Filtering Akka Streams by elapsed time

by Frank Sauer on January 25th, 2015

It has been a while since my last blog post, sometimes the day job gets in the way of the more interesting experiments worth blogging about. However, lately I’ve had some time to play with the latest Akka Streams (1.0-M2) and figure out how to map a common CEP use case involving the use of elapsed time onto it.

Consider a stream of data coming from temperature sensors, say in the form of a Temperature(sensor: String, value: Double, time: Long). Let’s further assume we want to alert on this data if we see a temperature over 100 degrees. However, our sensors are a bit flaky and the data stream will have occasional spikes where one measurement suddenly shoots up for a very brief period of time, perhaps only a single measurement. We don’t want to emit false alarms, so we have to deal with these spikes and filter them out. Or as an alternative use case let’s say the sensors are part of some equipment that can handle a temperature of 100 degrees for 2 minutes but no longer, so we only want to alert if the temperature stays over 100 for more than 2 minutes. I’m sure you can come up with other use cases for the use of time as well, it is a common scenario.

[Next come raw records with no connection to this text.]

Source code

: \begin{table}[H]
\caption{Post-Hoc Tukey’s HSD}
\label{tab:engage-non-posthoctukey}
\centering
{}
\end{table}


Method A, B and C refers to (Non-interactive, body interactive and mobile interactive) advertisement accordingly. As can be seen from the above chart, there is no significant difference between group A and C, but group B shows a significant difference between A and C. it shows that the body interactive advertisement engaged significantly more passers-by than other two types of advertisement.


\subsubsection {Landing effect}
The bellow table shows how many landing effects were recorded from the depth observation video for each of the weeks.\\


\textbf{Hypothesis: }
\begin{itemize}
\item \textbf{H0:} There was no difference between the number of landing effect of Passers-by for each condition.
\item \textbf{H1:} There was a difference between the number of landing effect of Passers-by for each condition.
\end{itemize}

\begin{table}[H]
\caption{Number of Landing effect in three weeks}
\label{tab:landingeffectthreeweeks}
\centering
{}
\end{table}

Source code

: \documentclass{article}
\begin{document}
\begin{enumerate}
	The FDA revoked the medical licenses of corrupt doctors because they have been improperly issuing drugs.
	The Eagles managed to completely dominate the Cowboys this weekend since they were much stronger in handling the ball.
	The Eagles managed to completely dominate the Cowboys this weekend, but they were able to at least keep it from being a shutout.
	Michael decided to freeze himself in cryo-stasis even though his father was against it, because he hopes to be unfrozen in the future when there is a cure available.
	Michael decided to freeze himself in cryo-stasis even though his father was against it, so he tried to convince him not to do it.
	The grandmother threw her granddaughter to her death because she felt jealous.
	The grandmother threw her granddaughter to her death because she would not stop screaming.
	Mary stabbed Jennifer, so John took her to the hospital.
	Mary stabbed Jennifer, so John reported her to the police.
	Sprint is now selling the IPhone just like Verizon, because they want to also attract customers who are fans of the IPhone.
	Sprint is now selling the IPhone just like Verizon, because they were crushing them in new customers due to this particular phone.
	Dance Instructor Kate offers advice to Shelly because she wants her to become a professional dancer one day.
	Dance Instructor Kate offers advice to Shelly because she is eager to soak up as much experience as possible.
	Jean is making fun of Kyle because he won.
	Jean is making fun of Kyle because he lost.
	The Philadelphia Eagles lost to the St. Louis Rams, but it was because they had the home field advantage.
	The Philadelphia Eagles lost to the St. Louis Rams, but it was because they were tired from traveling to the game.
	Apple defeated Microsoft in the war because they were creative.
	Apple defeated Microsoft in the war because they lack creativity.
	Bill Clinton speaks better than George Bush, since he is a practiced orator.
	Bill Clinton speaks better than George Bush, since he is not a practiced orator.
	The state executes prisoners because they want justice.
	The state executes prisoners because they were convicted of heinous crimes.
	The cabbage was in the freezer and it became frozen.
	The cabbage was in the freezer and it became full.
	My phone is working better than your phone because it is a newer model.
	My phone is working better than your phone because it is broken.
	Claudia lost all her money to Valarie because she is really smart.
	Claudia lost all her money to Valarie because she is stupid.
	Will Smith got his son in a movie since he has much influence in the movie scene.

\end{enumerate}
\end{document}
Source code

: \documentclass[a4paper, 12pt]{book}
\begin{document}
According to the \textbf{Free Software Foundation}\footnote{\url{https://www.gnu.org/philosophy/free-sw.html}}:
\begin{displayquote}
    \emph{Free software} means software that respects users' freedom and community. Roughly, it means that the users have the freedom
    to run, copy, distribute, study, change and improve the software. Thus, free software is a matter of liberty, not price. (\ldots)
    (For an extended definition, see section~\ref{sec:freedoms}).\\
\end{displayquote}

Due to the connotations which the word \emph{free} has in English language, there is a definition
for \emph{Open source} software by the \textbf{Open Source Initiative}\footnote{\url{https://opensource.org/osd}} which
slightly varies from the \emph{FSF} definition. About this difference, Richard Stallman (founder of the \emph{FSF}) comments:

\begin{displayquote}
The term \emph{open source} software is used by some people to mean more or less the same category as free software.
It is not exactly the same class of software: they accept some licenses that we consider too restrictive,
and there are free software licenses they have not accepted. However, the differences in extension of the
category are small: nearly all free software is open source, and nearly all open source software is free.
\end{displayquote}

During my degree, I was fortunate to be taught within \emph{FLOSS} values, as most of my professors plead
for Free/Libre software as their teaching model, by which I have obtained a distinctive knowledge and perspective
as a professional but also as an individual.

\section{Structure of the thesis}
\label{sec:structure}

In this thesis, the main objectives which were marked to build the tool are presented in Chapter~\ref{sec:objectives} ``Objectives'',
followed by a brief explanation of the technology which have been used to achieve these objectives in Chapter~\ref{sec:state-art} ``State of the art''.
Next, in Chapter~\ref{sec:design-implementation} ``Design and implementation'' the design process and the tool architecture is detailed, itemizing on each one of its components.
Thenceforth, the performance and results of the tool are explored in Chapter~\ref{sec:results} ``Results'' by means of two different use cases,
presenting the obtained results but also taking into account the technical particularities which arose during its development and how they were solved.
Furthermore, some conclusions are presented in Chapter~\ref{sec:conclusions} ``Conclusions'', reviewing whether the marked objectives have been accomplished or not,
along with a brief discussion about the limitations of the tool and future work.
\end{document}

Testing a condition like “temperature over 100″ sounds like the standard filter operation, and the akka streams documentation for 1.0-M2 has an example of a Filter operator, implemented as a subclass of PushStage (renamed type A to E for Event):

class Filter[E](p: E => Boolean) extends PushStage[E, E] {
    override def onPush(evt: E, ctx: Context[E]): Directive =
       if (p(evt)) ctx.push(evt)
       else ctx.pull()

Let’s use this as our starting point and add elapsed time to its signature. Let’s try this definition :

class FilterFor[E](duration: FiniteDuration)(p: E => Boolean) extends PushStage[E, E] {
    override def onPush(evt: E, ctx: Context[E]): Directive = ???

Conceptually this is what we’re looking for, but there are some technicalities that will make this a bit more complicated, caused by the fact that we’re potentially receiving multiple events during the given timeframe for which the predicate evaluates to true. With a regular filter function there is no problem, each event for which the predicate yields true is pushed downstream immediately, but in FilterFor we have to wait for the given duration and compare the inbound events with a previous event to validate that the condition still holds or the elapsed time has exceeded the given duration. This means we need the ability to compare the inbound events, and cache them. So we need a key for the events. The events themselves probably won’t make good keys so let’s provide a key function E=>K that extracts a key from an event.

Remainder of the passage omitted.